The reason I want to know is that I could use this result in order to solve the puzzle here: Algorithm for people to congregate with limited relative location information.

I have verified this is true when $|S|=3$ and $|S|=4$, where the geometric median can be described explicitly. For example, when $S$ is the set of vertices of a convex quadrilateral, it can be shown the median of $S$ is the intersection of the diagonals. This intersection moves by less than $\epsilon$ when any vertex moves by $\epsilon$.

Answer 1

False. Let $S = \{(-2,0),(-1,1/4),(1,0),(2,0)\}$. Then $m = (1,0)$ (via mathematica, or by showing $(1,0)$ is a local minimum by analyzing small perturbations). Let $s = (1,0)$ and $s' = (1,1/4)$. Now, by symmetry and uniqueness of median, the new median, $m'$, has $x$-coordinate $0$. So $|m-m'| \ge 1$.

Answer 2

Yes, this statement must be true, and probably under looser conditions than you grant. Suppose we generalize to a unique median position $m_\alpha$ which minimizes the sum of the distances when the distances from $m_\alpha$ to all of the $s$ that are not moving are weighted by $\alpha$ in the sum. Then, $m_1 = m$. Moreover, $m_0$ is clearly just equal to the value of the moving $s$. That means that for $\alpha=0$ the distance this reweighted median travels is just the distance the moving point travels, $d(s,s')$. Because our result should be path independent, we choose the geodesic path from $s$ to $s'$.
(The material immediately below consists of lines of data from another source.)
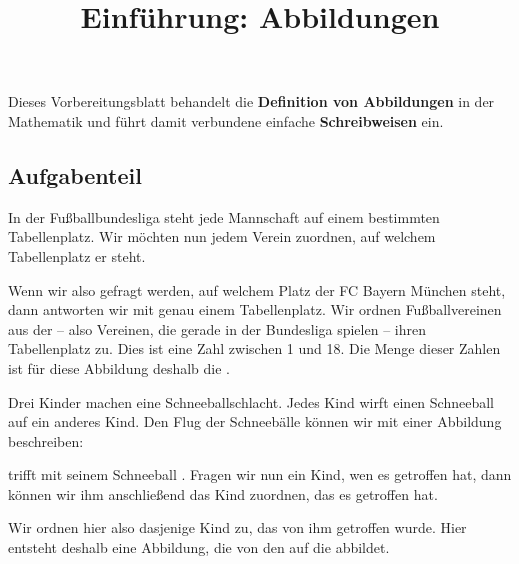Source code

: \documentclass[]{uebungsblatt}
\title{Einführung: Abbildungen}
\begin{document}
\maketitle
\begin{contents}
    Dieses Vorbereitungsblatt behandelt die \textbf{Definition von Abbildungen} in der Mathematik und
    führt damit verbundene einfache \textbf{Schreibweisen} ein.
\end{contents}


\subsection*{Aufgabenteil}
\begin{exercise}
    In der Fußballbundesliga steht jede Mannschaft auf einem bestimmten Tabellenplatz. Wir möchten nun jedem Verein zuordnen, auf welchem Tabellenplatz er steht.
        
    Wenn wir also gefragt werden, auf welchem Platz der FC Bayern München steht, dann antworten wir mit genau einem Tabellenplatz. Wir ordnen Fußballvereinen aus der  -- also Vereinen, die gerade in der Bundesliga spielen -- ihren Tabellenplatz zu. Dies ist eine Zahl zwischen 1 und 18. Die Menge dieser Zahlen ist für diese Abbildung deshalb die .
\end{exercise}  

\begin{exercise}
    Drei Kinder machen eine Schneeballschlacht. Jedes Kind wirft einen Schneeball auf ein anderes Kind. Den Flug der Schneebälle können wir mit einer Abbildung beschreiben:
        
     trifft mit seinem Schneeball . Fragen wir nun ein Kind, wen es getroffen hat, dann können wir ihm anschließend das Kind zuordnen, das es getroffen hat.
        
    Wir ordnen hier also  dasjenige Kind zu, das von ihm getroffen wurde. Hier entsteht deshalb eine Abbildung, die von den  auf die  abbildet.
\end{exercise}
\end{document}
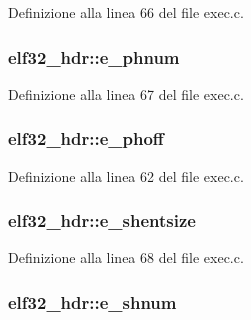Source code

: Definizione alla linea 66 del file exec.\+c.

\hypertarget{structelf32__hdr_ae97c82a1bab1e0bf6de2d4ad0f6eef79}{
\subsubsection[{e\+\_\+phnum}]{ elf32\+\_\+hdr\+::e\+\_\+phnum}}\label{structelf32__hdr_ae97c82a1bab1e0bf6de2d4ad0f6eef79}


Definizione alla linea 67 del file exec.\+c.

\hypertarget{structelf32__hdr_a88337612d820200d75185c304124ad24}{
\subsubsection[{e\+\_\+phoff}]{ elf32\+\_\+hdr\+::e\+\_\+phoff}}\label{structelf32__hdr_a88337612d820200d75185c304124ad24}


Definizione alla linea 62 del file exec.\+c.

\hypertarget{structelf32__hdr_a8ca2eaada4cff245f41faa852a4a248e}{
\subsubsection[{e\+\_\+shentsize}]{ elf32\+\_\+hdr\+::e\+\_\+shentsize}}\label{structelf32__hdr_a8ca2eaada4cff245f41faa852a4a248e}


Definizione alla linea 68 del file exec.\+c.

\hypertarget{structelf32__hdr_ab7d153e79bf2dca73049268f1fcd79c6}{
\subsubsection[{e\+\_\+shnum}]{ elf32\+\_\+hdr\+::e\+\_\+shnum}}\label{structelf32__hdr_ab7d153e79bf2dca73049268f1fcd79c6}


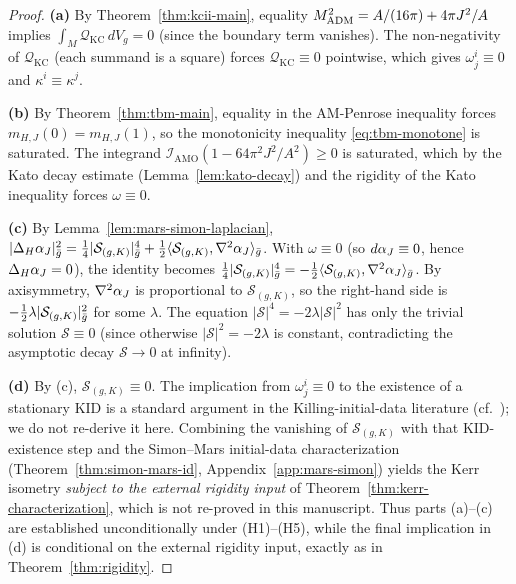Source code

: \begin{proof}
\textbf{(a)} By Theorem~\ref{thm:kcii-main}, equality $M_{\ADM}^2 = A/(16\pi) + 4\pi J^2/A$ implies $\int_M \mathcal{Q}_{\mathrm{KC}} \, dV_g = 0$ (since the boundary term vanishes). The non-negativity of $\mathcal{Q}_{\mathrm{KC}}$ (each summand is a square) forces $\mathcal{Q}_{\mathrm{KC}} \equiv 0$ pointwise, which gives $\omega^i_j \equiv 0$ and $\kappa^i \equiv \kappa^j$.

\textbf{(b)} By Theorem~\ref{thm:tbm-main}, equality in the AM-Penrose inequality forces $m_{H,J}(0) = m_{H,J}(1)$, so the monotonicity inequality \eqref{eq:tbm-monotone} is saturated. The integrand $\mathcal{I}_{\mathrm{AMO}}(1 - 64\pi^2 J^2/A^2) \geq 0$ is saturated, which by the Kato decay estimate (Lemma~\ref{lem:kato-decay}) and the rigidity of the Kato inequality forces $\omega \equiv 0$.

\textbf{(c)} By Lemma~\ref{lem:mars-simon-laplacian}, $|\Delta_H \Komarform|_{\bg}^2 = \tfrac{1}{4}|\mathcal{S}_{(g,K)}|_{\bg}^4 + \tfrac{1}{2}\langle \mathcal{S}_{(g,K)}, \nabla^2 \Komarform \rangle_{\bg}$. With $\omega \equiv 0$ (so $d\Komarform \equiv 0$, hence $\Delta_H \Komarform = 0$), the identity becomes $\tfrac{1}{4}|\mathcal{S}_{(g,K)}|_{\bg}^4 = -\tfrac{1}{2}\langle \mathcal{S}_{(g,K)}, \nabla^2 \Komarform \rangle_{\bg}$. By axisymmetry, $\nabla^2 \Komarform$ is proportional to $\mathcal{S}_{(g,K)}$, so the right-hand side is $-\tfrac{1}{2}\lambda|\mathcal{S}_{(g,K)}|_{\bg}^2$ for some $\lambda$. The equation $|\mathcal{S}|^4 = -2\lambda|\mathcal{S}|^2$ has only the trivial solution $\mathcal{S} \equiv 0$ (since otherwise $|\mathcal{S}|^2 = -2\lambda$ is constant, contradicting the asymptotic decay $\mathcal{S} \to 0$ at infinity).

\textbf{(d)} By (c), $\mathcal{S}_{(g,K)} \equiv 0$. The implication from $\omega^i_j \equiv 0$ to the existence of a stationary KID is a standard argument in the Killing-initial-data literature (cf.\ \cite{beigchrusciel1996, anderssonmarssimonfaller2008}); we do not re-derive it here. Combining the vanishing of $\mathcal{S}_{(g,K)}$ with that KID-existence step and the Simon--Mars initial-data characterization (Theorem~\ref{thm:simon-mars-id}, Appendix~\ref{app:mars-simon}) yields the Kerr isometry \emph{subject to the external rigidity input} of Theorem~\ref{thm:kerr-characterization}, which is not re-proved in this manuscript. Thus parts (a)--(c) are established unconditionally under (H1)--(H5), while the final implication in (d) is conditional on the external rigidity input, exactly as in Theorem~\ref{thm:rigidity}.
\end{proof}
Now suppose we calculate how fast $m_\alpha$ is changing as we increase $\alpha$. Intuitively, this extra function dilutes the effect of the one moving point $s$ so it can only decrease the distance the weighted median travels. This is true at every point in the trajectory of $s$ and for every $0 \le \alpha \le 1$ so the total distance the median travels keeps decreasing as $\alpha$ increases. Thus, we conclude that the total distance must be strictly less than $d(s,s')$.

For a more explicit demonstration of this "intuitive" property, consider a coordinate $x_\alpha$ that is the unique minimum of

$$f(x,\beta)+\alpha g(x)$$

so that

$$\partial_x f + \alpha \partial_x g = 0$$.

This above expression is evaluated at some $x_\alpha(\beta)$ so now let's differentiate both sides with respect to $\beta$, yielding:

$$(\partial_x^2 f +\alpha \partial_x^2 g) (\partial x/\partial \beta) + \partial_x \partial_\beta f = 0$$.

Here, then, the fact that $x_\alpha(\beta)$ is a unique minimum means that both terms in the initial parentheses must be positive. Hence, increasing $\alpha$ must decrease $\partial x/\partial \beta$ and we conclude that the total distance traveled, $\int d \beta (\partial x/\partial \beta)$ must also diminish at $\alpha$ increases.